:: Activity ::
Your reply should be one number: how many lines of the material contain the word "label".

:: Data shown ::
########################################

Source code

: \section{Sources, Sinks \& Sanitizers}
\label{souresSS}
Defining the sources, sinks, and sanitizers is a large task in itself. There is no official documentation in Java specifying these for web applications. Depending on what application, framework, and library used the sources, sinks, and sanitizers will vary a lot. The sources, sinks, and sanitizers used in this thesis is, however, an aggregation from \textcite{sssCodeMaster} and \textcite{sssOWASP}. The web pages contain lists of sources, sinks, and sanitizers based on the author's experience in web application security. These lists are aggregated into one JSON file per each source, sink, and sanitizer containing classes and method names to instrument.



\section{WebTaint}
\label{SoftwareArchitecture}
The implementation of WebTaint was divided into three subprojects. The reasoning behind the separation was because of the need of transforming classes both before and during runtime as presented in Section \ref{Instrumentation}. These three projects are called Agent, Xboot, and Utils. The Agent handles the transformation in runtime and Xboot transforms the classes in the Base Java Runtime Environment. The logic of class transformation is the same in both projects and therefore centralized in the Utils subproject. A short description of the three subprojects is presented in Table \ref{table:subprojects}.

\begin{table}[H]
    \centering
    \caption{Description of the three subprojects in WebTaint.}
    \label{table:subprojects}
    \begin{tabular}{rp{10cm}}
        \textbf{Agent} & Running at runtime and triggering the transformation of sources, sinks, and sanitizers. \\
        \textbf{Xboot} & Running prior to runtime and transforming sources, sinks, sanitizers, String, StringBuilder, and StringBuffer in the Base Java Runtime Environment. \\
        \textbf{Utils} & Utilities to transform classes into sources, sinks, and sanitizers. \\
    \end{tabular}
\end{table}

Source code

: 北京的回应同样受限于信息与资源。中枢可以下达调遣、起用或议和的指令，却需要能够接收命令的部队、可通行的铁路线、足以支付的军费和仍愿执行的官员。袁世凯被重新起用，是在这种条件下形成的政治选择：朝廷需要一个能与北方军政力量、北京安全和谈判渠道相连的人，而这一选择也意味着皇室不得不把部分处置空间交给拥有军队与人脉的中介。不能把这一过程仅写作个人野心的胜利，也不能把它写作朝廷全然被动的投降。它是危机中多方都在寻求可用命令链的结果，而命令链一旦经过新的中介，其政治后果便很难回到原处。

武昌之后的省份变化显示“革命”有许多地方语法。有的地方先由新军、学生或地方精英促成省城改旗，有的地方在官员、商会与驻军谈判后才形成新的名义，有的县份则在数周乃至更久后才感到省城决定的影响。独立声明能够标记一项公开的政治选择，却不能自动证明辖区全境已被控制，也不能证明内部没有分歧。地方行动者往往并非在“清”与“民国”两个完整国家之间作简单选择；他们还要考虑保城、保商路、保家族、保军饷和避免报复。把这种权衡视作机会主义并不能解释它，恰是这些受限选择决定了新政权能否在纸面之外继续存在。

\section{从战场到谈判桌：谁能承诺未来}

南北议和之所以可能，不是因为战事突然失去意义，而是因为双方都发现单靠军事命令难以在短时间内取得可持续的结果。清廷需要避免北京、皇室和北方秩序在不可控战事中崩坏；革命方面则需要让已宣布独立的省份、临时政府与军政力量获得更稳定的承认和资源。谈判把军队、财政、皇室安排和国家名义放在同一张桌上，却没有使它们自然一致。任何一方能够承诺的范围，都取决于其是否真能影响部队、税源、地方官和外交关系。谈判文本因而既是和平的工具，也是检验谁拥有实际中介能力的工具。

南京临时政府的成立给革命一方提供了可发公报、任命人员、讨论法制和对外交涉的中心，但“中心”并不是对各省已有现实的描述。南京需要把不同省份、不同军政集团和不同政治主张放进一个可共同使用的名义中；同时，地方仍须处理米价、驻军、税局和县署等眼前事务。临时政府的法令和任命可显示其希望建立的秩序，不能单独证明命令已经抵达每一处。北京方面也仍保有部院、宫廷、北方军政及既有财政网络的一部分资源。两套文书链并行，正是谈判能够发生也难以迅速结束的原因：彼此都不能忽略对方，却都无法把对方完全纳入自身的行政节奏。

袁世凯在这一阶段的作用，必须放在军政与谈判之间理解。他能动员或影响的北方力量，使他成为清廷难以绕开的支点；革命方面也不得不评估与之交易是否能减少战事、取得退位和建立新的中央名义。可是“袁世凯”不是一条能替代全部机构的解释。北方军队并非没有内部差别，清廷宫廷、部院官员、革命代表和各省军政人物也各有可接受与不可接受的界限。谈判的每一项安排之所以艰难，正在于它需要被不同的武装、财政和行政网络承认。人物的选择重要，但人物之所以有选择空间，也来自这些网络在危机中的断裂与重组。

########################################

:: Written answer ::
3